■ **WORK ITEM**:
Gather all lines in the data that hold the string "Matrices".

■ **DATA PROVIDED**:

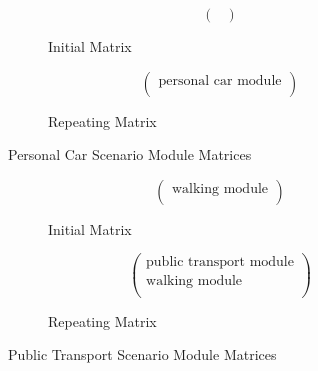 

\begin{figure}[ht]
    \centering
    \begin{subfigure}{0.45\linewidth}
        \centering
        \[
        \begin{pmatrix}
            \\
        \end{pmatrix}
        \]
        \caption{Initial Matrix}
    \end{subfigure}
    \hfill
    \begin{subfigure}{0.45\linewidth}
        \centering
        \[
        \begin{pmatrix}
            \text{personal car module}\\
        \end{pmatrix}
        \]
        \caption{Repeating Matrix}
    \end{subfigure}
    \caption{Personal Car Scenario Module Matrices}
    \label{fig:personal_car_scenario_module_matrix}
\end{figure}



\begin{figure}[ht]
    \centering
    \begin{subfigure}{0.45\linewidth}
        \centering
        \[
        \begin{pmatrix}
            \text{walking module} \\
        \end{pmatrix}
        \]
        \caption{Initial Matrix}
    \end{subfigure}
    \hfill
    \begin{subfigure}{0.45\linewidth}
        \centering
        \[
        \begin{pmatrix}
            \text{public transport module} \\
            \text{walking module} \\
        \end{pmatrix}
        \]
        \caption{Repeating Matrix}
    \end{subfigure}
    \caption{Public Transport Scenario Module Matrices}
    \label{fig:public_transport_scenario_module_matrix}
\end{figure}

■ **REPLY TO THE TASK**:
    \caption{Personal Car Scenario Module Matrices}
    \caption{Public Transport Scenario Module Matrices}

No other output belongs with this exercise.